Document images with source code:
====

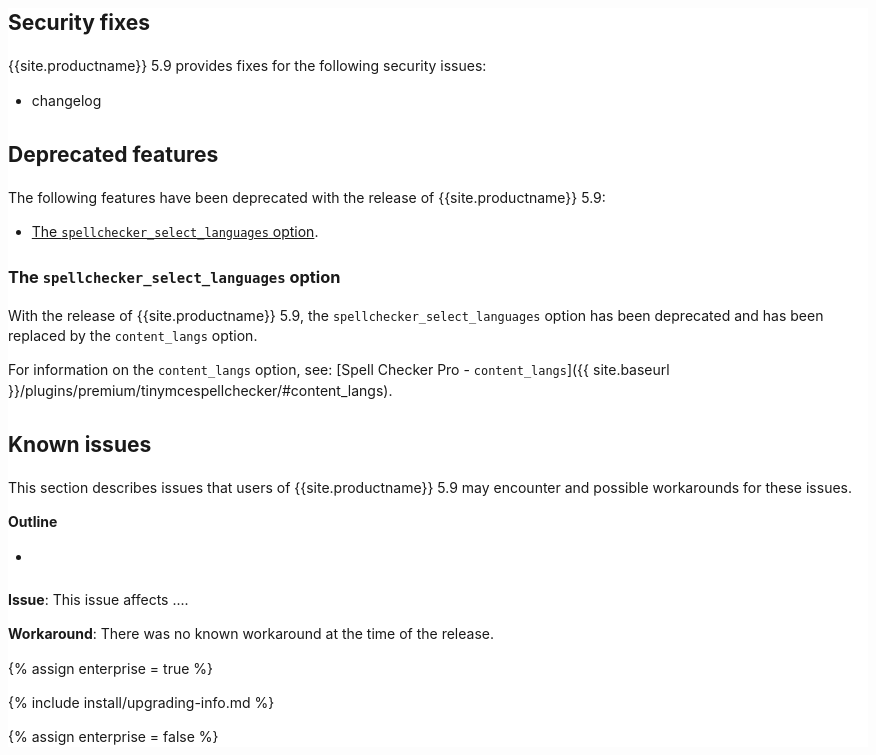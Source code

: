 ## Security fixes

{{site.productname}} 5.9 provides fixes for the following security issues:

- changelog

## Deprecated features

The following features have been deprecated with the release of {{site.productname}} 5.9:

- [The `spellchecker_select_languages` option](#thespellchecker_select_languagesoption).

### The `spellchecker_select_languages` option

With the release of {{site.productname}} 5.9, the `spellchecker_select_languages` option has been deprecated and has been replaced by the `content_langs` option.

For information on the `content_langs` option, see: [Spell Checker Pro - `content_langs`]({{ site.baseurl }}/plugins/premium/tinymcespellchecker/#content_langs).

## Known issues

This section describes issues that users of {{site.productname}} 5.9 may encounter and possible workarounds for these issues.

**Outline**

- [](#)

###

**Issue**: This issue affects ....

**Workaround**: There was no known workaround at the time of the release.

{% assign enterprise = true %}

{% include install/upgrading-info.md %}

{% assign enterprise = false %}
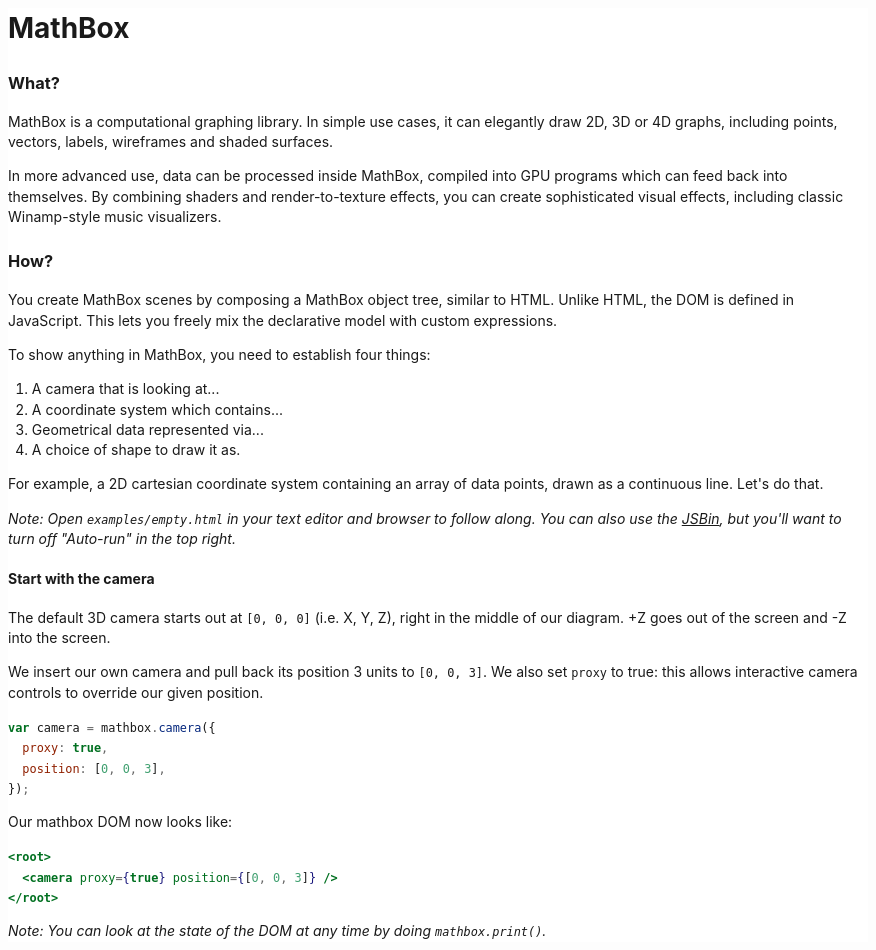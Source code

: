 # MathBox

### What?

MathBox is a computational graphing library. In simple use cases, it can elegantly draw 2D, 3D or 4D graphs, including points, vectors, labels, wireframes and shaded surfaces.

In more advanced use, data can be processed inside MathBox, compiled into GPU programs which can feed back into themselves. By combining shaders and render-to-texture effects, you can create sophisticated visual effects, including classic Winamp-style music visualizers.

### How?

You create MathBox scenes by composing a MathBox object tree, similar to HTML. Unlike HTML, the DOM is defined in JavaScript. This lets you freely mix the declarative model with custom expressions.

To show anything in MathBox, you need to establish four things:

1) A camera that is looking at...
2) A coordinate system which contains...
3) Geometrical data represented via...
4) A choice of shape to draw it as.

For example, a 2D cartesian coordinate system containing an array of data points, drawn as a continuous line. Let's do that.



*Note: Open `examples/empty.html` in your text editor and browser to follow along. You can also use the [JSBin](http://jsbin.com/hasuhaw/edit?html,output), but you'll want to turn off "Auto-run" in the top right.*

#### Start with the camera

The default 3D camera starts out at `[0, 0, 0]` (i.e. X, Y, Z), right in the middle of our diagram. +Z goes out of the screen and -Z into the screen.

We insert our own camera and pull back its position 3 units to `[0, 0, 3]`. We also set `proxy` to true: this allows interactive camera controls to override our given position.

```javascript
var camera = mathbox.camera({
  proxy: true,
  position: [0, 0, 3],
});
```

Our mathbox DOM now looks like:

```jsx
<root>
  <camera proxy={true} position={[0, 0, 3]} />
</root>
```

*Note: You can look at the state of the DOM at any time by doing `mathbox.print()`.*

====

Down to the last line, set down the data above exactly, and omit all images.

Source code

: ## Security fixes

{{site.productname}} 5.9 provides fixes for the following security issues:

- changelog

## Deprecated features

The following features have been deprecated with the release of {{site.productname}} 5.9:

- [The `spellchecker_select_languages` option](#thespellchecker_select_languagesoption).

### The `spellchecker_select_languages` option

With the release of {{site.productname}} 5.9, the `spellchecker_select_languages` option has been deprecated and has been replaced by the `content_langs` option.

For information on the `content_langs` option, see: [Spell Checker Pro - `content_langs`]({{ site.baseurl }}/plugins/premium/tinymcespellchecker/#content_langs).

## Known issues

This section describes issues that users of {{site.productname}} 5.9 may encounter and possible workarounds for these issues.

**Outline**

- [](#)

###

**Issue**: This issue affects ....

**Workaround**: There was no known workaround at the time of the release.

{% assign enterprise = true %}

{% include install/upgrading-info.md %}

{% assign enterprise = false %}
Source code

: # MathBox

### What?

MathBox is a computational graphing library. In simple use cases, it can elegantly draw 2D, 3D or 4D graphs, including points, vectors, labels, wireframes and shaded surfaces.

In more advanced use, data can be processed inside MathBox, compiled into GPU programs which can feed back into themselves. By combining shaders and render-to-texture effects, you can create sophisticated visual effects, including classic Winamp-style music visualizers.

### How?

You create MathBox scenes by composing a MathBox object tree, similar to HTML. Unlike HTML, the DOM is defined in JavaScript. This lets you freely mix the declarative model with custom expressions.

To show anything in MathBox, you need to establish four things:

1) A camera that is looking at...
2) A coordinate system which contains...
3) Geometrical data represented via...
4) A choice of shape to draw it as.

For example, a 2D cartesian coordinate system containing an array of data points, drawn as a continuous line. Let's do that.



*Note: Open `examples/empty.html` in your text editor and browser to follow along. You can also use the [JSBin](http://jsbin.com/hasuhaw/edit?html,output), but you'll want to turn off "Auto-run" in the top right.*

#### Start with the camera

The default 3D camera starts out at `[0, 0, 0]` (i.e. X, Y, Z), right in the middle of our diagram. +Z goes out of the screen and -Z into the screen.

We insert our own camera and pull back its position 3 units to `[0, 0, 3]`. We also set `proxy` to true: this allows interactive camera controls to override our given position.

```javascript
var camera = mathbox.camera({
  proxy: true,
  position: [0, 0, 3],
});
```

Our mathbox DOM now looks like:

```jsx
<root>
  <camera proxy={true} position={[0, 0, 3]} />
</root>
```

*Note: You can look at the state of the DOM at any time by doing `mathbox.print()`.*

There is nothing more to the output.